TIM-Net

Official Tensorflow implementation of ICASSP 2023 paper, "Temporal Modeling Matters: A Novel Temporal Emotional Modeling Approach for Speech Emotion Recognition". [paper] [code]

Introduction

In this paper, we propose a Temporal-aware bI-direction Multi-scale Network, termed TIM-Net, which is a novel temporal emotional modeling approach to learn multi-scale contextual affective representations from various time scales.

Usage:

Our MFCC features files (*.npy): links: https://pan.baidu.com/s/1Y-GDJXpF0FqjcGGN6y84JA?pwd=MFCC code: MFCC

Our testing model weight files (*.hdf5): links: https://pan.baidu.com/s/1EtjhuljeHwvIjYG8hYtMXQ?pwd=HDF5 code: HDF5

1. Clone Repository

$ git clone https://github.com/Jiaxin-Ye/TIM-Net_SER.git
$ cd TIM-Net_SER/Code

2. Requirements

Our code is based on Python 3 (>= 3.8). There are a few dependencies to run the code. The major libraries are listed as follows:

Tensorflow-gpu (>= 2.5.0)
Keras (>= 2.5.0, the same as TF)
Scikit-learn (== 1.0.2)
NumPy (>= 1.19.5)
SciPy (== 1.8.0)
librosa (== 0.8.1)
Pandas (== 1.4.1)
......

$ pip install -r requirement.txt

3. Datasets

The six public emotion datasets are used in the experiments: the CASIA, EMODB, EMOVO, IEMOCAP, RAVDESS, and SAVEE. The languages of IEMOCAP, RAVDESS and SAVEE are English, while the CASIA, EMODB and EMOVO datasets contain Chinese, German and Italian speeches.

4. Preprocessing

In the experiments, the 39-D static MFCCs are extracted using the Librosa toolbox with the default settings. Specifically, the frame length is 50 ms, the frame shift is 12.5 ms, the sample rate is 22050 Hz and the window function added for the speech is Hamming window.

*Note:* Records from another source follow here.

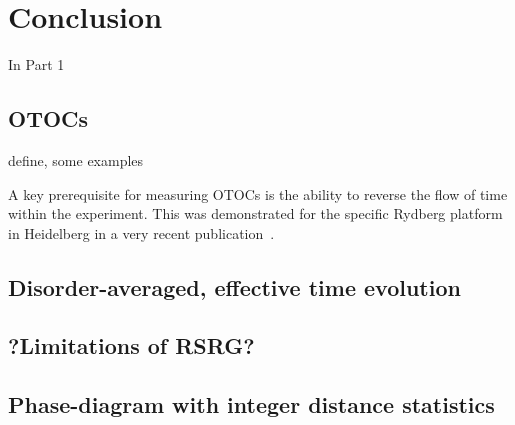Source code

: \chapter{Conclusion}
In Part 1

\section{OTOCs}
define, some examples

A key prerequisite for measuring OTOCs is the ability to reverse the flow of time within the experiment. This was demonstrated for the specific Rydberg platform in Heidelberg in a  very recent publication~\cite{geierTimereversalDipolarQuantum2024}.

\cite{muellenbachOTOC}

\section{Disorder-averaged, effective time evolution}

\section{?Limitations of RSRG?}
\cite{burinLocalizationRandomXY2015}

\section{Phase-diagram with integer distance statistics}

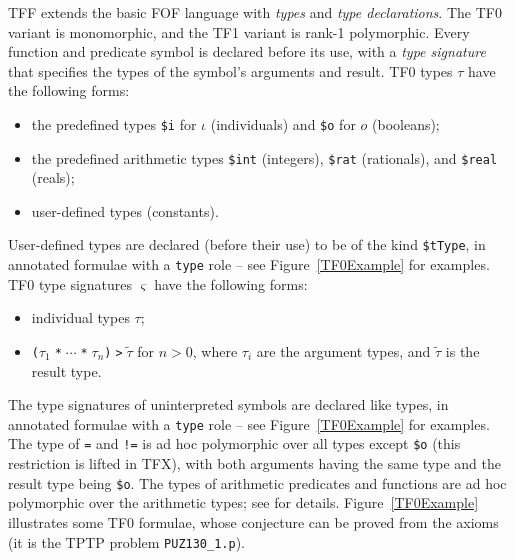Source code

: \documentclass{easychair}
\begin{document}
TFF extends the basic FOF language with {\em types} and {\em type
declarations}.
The TF0 variant is monomorphic, and the TF1 variant is rank-1 polymorphic.
Every function and predicate symbol is declared before its use, with
a {\em type signature} that specifies the types of the symbol's arguments
and result.
TF0 types $\tau$ have the following forms:
\begin{itemize}
\item the predefined types {\tt \$i} for $\iota$ (individuals) and
      {\tt \$o} for $o$ (booleans);
\item the predefined arithmetic types {\tt \$int} (integers), {\tt \$rat}
      (rationals), and {\tt \$real} (reals);
\item user-defined types (constants).
\end{itemize}
User-defined types are declared (before their use) to be of the kind
{\tt \$tType}, in annotated formulae with a {\tt type} role -- see
Figure~\ref{TF0Example} for examples.
TF0 type signatures $\varsigma$ have the following forms:
\begin{itemize}
\item individual types $\tau$;
\item {\tt ($\tau_1\;$*$\;{\cdots}\;$*$\;\tau_n$)$\;$>$\;\tilde \tau$}
      for $n > 0$, where $\tau_i$ are the argument types, and $\tilde \tau$
      is the result type.
\end{itemize}
The type signatures of uninterpreted symbols are declared like types, in
annotated formulae with a {\tt type} role -- see Figure~\ref{TF0Example}
for examples.
The type of {\tt =} and {\tt !=} is ad hoc polymorphic over all types 
except {\tt \$o} (this restriction is lifted in TFX), with both arguments 
having the same type and the result type being {\tt \$o}.
The types of arithmetic predicates and functions are ad hoc polymorphic
over the arithmetic types; see \cite{SS+12} for details.
Figure~\ref{TF0Example} illustrates some TF0 formulae, whose conjecture can
be proved from the axioms (it is the TPTP problem {\tt PUZ130\_1.p}).
\end{document}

In the single-corpus SER task, the "mean_signal_length" is set to 88000, 96000, 96000, 310000, 110000, 130000 for CASIA, EMODB, EMOVO, IEMOCAP, RAVDESS and SAVEE, which is almost the same as the maximum length of the input sequences.

If you are not convenient to preprocess these features, you can download them from our shared link to MFCC folder.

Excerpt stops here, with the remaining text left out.